# EXERCISE DESCRIPTION
Locate the line bearing "Diputado en ese momento." in the material below, then reproduce it and each following line up to and including the line bearing "porsche. After a".

(SUPPLIED DATA Opens)

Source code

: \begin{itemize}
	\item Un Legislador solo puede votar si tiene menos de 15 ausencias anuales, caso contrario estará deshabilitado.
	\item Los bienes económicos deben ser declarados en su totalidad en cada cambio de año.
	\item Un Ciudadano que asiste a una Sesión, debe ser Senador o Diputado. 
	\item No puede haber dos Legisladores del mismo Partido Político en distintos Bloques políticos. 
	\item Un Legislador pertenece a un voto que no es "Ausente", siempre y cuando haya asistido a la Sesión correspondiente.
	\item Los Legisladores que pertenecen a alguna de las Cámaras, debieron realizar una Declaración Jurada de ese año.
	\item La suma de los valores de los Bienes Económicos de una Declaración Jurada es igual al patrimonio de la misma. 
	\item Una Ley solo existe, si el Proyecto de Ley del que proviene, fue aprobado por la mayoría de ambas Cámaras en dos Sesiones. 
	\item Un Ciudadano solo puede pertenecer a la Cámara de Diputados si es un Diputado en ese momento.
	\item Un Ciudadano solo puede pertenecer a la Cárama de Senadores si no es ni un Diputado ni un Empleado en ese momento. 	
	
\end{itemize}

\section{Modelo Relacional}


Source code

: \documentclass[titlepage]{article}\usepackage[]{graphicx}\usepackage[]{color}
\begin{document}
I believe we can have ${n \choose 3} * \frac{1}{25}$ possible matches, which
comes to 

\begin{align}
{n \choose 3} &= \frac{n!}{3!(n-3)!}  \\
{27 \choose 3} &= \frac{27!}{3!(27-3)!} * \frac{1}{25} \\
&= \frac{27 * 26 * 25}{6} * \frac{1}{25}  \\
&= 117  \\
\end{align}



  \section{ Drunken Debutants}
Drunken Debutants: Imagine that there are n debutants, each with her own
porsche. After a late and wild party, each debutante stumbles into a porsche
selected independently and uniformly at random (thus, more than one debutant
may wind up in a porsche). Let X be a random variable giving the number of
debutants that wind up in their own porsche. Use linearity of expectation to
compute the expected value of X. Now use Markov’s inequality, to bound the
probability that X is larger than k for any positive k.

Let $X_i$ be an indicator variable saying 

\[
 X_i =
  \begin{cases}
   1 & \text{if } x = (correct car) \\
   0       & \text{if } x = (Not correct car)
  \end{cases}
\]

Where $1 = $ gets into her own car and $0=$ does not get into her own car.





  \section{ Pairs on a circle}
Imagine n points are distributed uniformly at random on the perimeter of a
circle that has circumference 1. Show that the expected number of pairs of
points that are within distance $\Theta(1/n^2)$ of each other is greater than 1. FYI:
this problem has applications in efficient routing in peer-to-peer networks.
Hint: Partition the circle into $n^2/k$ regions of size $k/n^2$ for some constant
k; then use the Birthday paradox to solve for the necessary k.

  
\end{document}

(SUPPLIED DATA Closes)
(SUPPLIED DATA Opens)

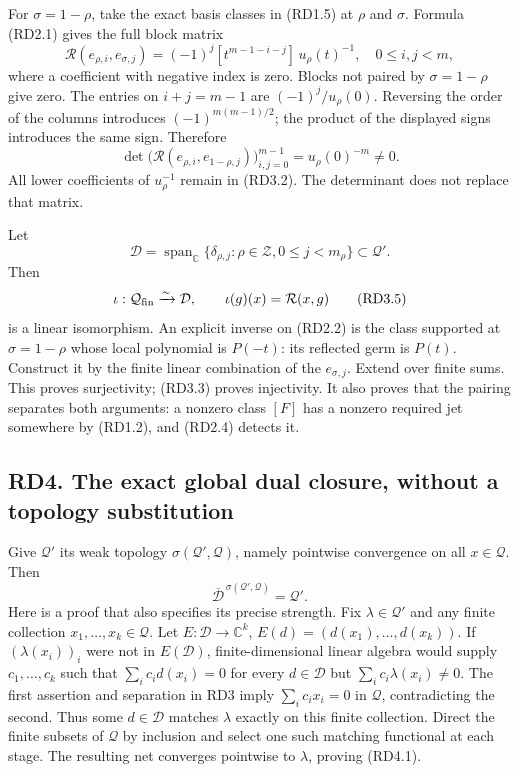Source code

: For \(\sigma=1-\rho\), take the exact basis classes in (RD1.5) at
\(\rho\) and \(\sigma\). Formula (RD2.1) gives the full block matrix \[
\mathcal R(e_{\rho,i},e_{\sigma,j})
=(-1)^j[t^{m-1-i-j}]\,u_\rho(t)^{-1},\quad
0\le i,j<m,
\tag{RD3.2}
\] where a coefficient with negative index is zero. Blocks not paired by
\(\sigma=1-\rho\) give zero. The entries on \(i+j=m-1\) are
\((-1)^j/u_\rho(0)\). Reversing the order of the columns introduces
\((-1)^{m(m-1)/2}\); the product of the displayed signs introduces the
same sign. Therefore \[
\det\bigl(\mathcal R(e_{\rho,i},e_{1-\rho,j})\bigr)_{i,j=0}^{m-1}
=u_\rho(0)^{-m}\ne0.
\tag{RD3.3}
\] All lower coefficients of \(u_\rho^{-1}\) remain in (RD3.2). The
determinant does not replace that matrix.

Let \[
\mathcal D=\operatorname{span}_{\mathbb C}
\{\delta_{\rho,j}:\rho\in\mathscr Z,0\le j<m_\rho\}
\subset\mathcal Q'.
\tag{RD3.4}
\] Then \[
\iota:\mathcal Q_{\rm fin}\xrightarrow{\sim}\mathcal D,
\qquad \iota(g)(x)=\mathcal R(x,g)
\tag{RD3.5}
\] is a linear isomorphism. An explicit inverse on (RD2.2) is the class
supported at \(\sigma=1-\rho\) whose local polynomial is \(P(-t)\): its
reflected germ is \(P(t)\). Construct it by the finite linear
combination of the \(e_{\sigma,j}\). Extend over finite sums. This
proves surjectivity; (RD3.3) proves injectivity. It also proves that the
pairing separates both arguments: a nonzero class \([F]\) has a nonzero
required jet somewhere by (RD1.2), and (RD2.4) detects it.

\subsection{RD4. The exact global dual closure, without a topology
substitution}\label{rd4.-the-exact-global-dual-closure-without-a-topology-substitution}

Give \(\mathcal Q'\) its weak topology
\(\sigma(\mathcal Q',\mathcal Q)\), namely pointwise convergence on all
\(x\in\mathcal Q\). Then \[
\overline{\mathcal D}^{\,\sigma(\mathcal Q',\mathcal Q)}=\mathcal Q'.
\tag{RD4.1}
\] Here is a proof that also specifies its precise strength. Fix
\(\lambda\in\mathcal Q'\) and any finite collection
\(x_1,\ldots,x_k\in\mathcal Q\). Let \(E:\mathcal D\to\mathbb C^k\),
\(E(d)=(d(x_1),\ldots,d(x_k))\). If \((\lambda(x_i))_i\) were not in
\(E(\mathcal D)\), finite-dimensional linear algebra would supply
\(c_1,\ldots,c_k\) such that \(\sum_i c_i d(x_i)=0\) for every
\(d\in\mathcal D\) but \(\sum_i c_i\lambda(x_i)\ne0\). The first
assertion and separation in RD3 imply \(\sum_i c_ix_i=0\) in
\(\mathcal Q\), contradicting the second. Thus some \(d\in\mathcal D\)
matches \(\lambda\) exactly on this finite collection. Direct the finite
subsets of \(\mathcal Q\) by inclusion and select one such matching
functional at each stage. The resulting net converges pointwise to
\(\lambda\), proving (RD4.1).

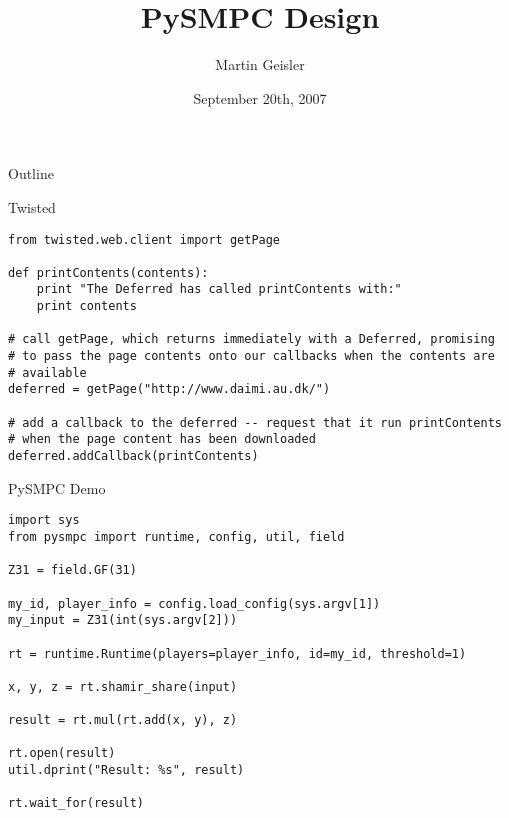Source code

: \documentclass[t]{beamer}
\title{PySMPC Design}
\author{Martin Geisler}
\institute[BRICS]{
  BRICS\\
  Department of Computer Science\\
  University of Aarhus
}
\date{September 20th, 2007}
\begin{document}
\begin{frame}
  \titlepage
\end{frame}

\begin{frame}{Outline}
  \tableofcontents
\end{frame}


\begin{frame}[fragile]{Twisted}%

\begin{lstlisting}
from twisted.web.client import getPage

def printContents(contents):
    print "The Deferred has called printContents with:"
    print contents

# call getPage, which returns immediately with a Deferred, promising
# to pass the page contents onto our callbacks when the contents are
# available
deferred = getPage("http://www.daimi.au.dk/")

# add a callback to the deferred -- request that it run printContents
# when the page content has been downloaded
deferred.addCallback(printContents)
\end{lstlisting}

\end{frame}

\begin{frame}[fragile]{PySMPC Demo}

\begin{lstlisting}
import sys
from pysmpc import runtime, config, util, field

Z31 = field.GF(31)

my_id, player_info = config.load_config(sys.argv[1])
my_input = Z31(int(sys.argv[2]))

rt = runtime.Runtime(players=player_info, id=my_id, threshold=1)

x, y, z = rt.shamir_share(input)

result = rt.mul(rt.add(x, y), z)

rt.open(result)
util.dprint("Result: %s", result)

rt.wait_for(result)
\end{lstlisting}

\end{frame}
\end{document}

(SUPPLIED DATA Closes)

# RESULT OF THE EXERCISE
	\item Un Ciudadano solo puede pertenecer a la Cámara de Diputados si es un Diputado en ese momento.
	\item Un Ciudadano solo puede pertenecer a la Cárama de Senadores si no es ni un Diputado ni un Empleado en ese momento. 	
	
\end{itemize}

\section{Modelo Relacional}


Source code

: \documentclass[titlepage]{article}\usepackage[]{graphicx}\usepackage[]{color}
\begin{document}
I believe we can have ${n \choose 3} * \frac{1}{25}$ possible matches, which
comes to 

\begin{align}
{n \choose 3} &= \frac{n!}{3!(n-3)!}  \\
{27 \choose 3} &= \frac{27!}{3!(27-3)!} * \frac{1}{25} \\
&= \frac{27 * 26 * 25}{6} * \frac{1}{25}  \\
&= 117  \\
\end{align}



  \section{ Drunken Debutants}
Drunken Debutants: Imagine that there are n debutants, each with her own
porsche. After a late and wild party, each debutante stumbles into a porsche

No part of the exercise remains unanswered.